A little history lesson …

I don’t want to get into a boring political argument … but … but … please don’t try to seriously tell me that Labour is better for TV and Film than National.

I don’t believe it, and … I’m not even a National Party supporter!

This is not a party political rant. NZ political parties? I think they’re ALL a bit of waste of space when it comes to the arts generally, and film & TV particularly. Read on for a completely balanced appraisal.

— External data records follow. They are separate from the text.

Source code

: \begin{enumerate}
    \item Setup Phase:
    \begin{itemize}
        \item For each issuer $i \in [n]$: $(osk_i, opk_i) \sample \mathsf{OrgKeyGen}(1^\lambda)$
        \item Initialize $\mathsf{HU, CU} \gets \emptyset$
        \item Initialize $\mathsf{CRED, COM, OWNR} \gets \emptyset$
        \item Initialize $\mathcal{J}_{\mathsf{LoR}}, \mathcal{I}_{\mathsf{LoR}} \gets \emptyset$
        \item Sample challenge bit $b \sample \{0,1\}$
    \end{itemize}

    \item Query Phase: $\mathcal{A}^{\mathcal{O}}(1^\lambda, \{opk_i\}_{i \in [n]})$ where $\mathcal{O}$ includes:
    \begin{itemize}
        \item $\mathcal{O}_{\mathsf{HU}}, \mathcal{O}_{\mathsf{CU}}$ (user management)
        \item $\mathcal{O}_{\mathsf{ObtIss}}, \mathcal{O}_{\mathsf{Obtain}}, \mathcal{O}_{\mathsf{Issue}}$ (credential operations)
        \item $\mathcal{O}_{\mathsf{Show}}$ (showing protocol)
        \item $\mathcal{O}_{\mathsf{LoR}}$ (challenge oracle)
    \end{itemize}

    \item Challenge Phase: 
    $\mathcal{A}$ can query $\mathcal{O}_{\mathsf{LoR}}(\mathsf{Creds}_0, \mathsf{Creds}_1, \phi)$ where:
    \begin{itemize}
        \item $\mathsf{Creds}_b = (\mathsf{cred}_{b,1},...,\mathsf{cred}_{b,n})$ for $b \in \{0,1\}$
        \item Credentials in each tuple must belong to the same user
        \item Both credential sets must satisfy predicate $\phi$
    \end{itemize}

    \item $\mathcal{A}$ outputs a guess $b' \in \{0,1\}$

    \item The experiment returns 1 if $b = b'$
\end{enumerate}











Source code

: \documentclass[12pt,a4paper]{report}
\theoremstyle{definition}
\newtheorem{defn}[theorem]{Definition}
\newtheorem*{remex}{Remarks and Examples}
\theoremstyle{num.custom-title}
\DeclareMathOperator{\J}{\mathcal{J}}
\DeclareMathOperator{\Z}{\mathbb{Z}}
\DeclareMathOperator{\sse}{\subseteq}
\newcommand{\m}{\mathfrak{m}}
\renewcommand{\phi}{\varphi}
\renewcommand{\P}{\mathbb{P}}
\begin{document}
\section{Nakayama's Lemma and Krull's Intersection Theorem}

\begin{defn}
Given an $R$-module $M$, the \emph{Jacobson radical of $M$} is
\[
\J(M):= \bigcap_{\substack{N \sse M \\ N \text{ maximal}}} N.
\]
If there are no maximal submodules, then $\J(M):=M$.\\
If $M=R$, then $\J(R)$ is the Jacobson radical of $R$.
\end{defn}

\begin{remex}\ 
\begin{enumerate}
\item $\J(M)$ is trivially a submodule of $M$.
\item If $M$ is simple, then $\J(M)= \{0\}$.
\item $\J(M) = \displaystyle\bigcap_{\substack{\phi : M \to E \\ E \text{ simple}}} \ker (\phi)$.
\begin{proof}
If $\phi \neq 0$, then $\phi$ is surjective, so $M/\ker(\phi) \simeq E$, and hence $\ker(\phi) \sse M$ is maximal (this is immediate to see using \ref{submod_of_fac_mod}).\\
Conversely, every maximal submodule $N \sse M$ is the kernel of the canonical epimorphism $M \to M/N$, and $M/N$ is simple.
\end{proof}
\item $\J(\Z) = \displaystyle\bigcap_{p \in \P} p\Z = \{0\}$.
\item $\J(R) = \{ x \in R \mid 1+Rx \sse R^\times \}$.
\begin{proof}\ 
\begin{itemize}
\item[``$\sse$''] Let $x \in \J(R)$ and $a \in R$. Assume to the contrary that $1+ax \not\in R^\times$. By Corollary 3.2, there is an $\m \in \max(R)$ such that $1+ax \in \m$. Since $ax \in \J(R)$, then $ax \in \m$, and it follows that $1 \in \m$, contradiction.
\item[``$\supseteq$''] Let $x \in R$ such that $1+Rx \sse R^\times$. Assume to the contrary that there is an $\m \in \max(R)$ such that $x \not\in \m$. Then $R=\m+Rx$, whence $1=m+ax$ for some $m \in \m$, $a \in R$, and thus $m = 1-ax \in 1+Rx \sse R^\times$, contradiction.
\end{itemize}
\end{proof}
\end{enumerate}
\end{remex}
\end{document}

Labour – ah those connotations of good old cloth capped working class brotherhood; and that pleasant wet liberal misty eyed fondness for the arts. Who could ever forget that poll of politicians conducted by the NZ Listener way back in 1981, asking MPs to name their favourite movie? most said they had no time to watch movies. One (National) stalwart nominated The Towering Inferno. Egg. A young Helen Clark stuck out like a hammered testicle when she named Luis Bunuel’s Viridiana.

Then and there I bought into Labour as the great hope for Kiwi culture.

Well, it’s been decades of disappointment since.

IN the cold light of day, Labour’s record looks distinctly shaky.

Just when NZ TV had reached a breakthrough accommodation with local indy film makers, who shook up the whole system in 1975 and created a monolithic local TV culture that has practiced cultural apartheid ever since?
Labour (1975 – thank you Roger Douglas – you gave us a choice of channels and colour, but you set up a lack of diversity and cultural colour, a Stepford Wives TV culture that has persisted ever since).

Then, who shook up TV again and ushered in the era of poisonously lowest common denominator programming. 1988. That was Labour too.

Who created the Broadcasting Commission (soon to be rebranded NZ On Air), and then made sure that uncounted millions in taxpayer funding would forever more be controlled by the needs and whims of a handful of commercial broadcasters? Oh dear – Labour again. The then Minister of Broadcasting (and Wine and Cheese) Jonathon (Taxi Chit) Hunt was told (by me, amongst others) that he was laying the ground for a flawed and contradictory system that would foster decades of mediocrity.

Doesn’t make me anything but sick to my stomach to be proven right.

Meantime. Who created the NZ Film Commission? National*

Who divested TVNZ of the golden eggs which became today’s Platinum Fund? National. See more on this below.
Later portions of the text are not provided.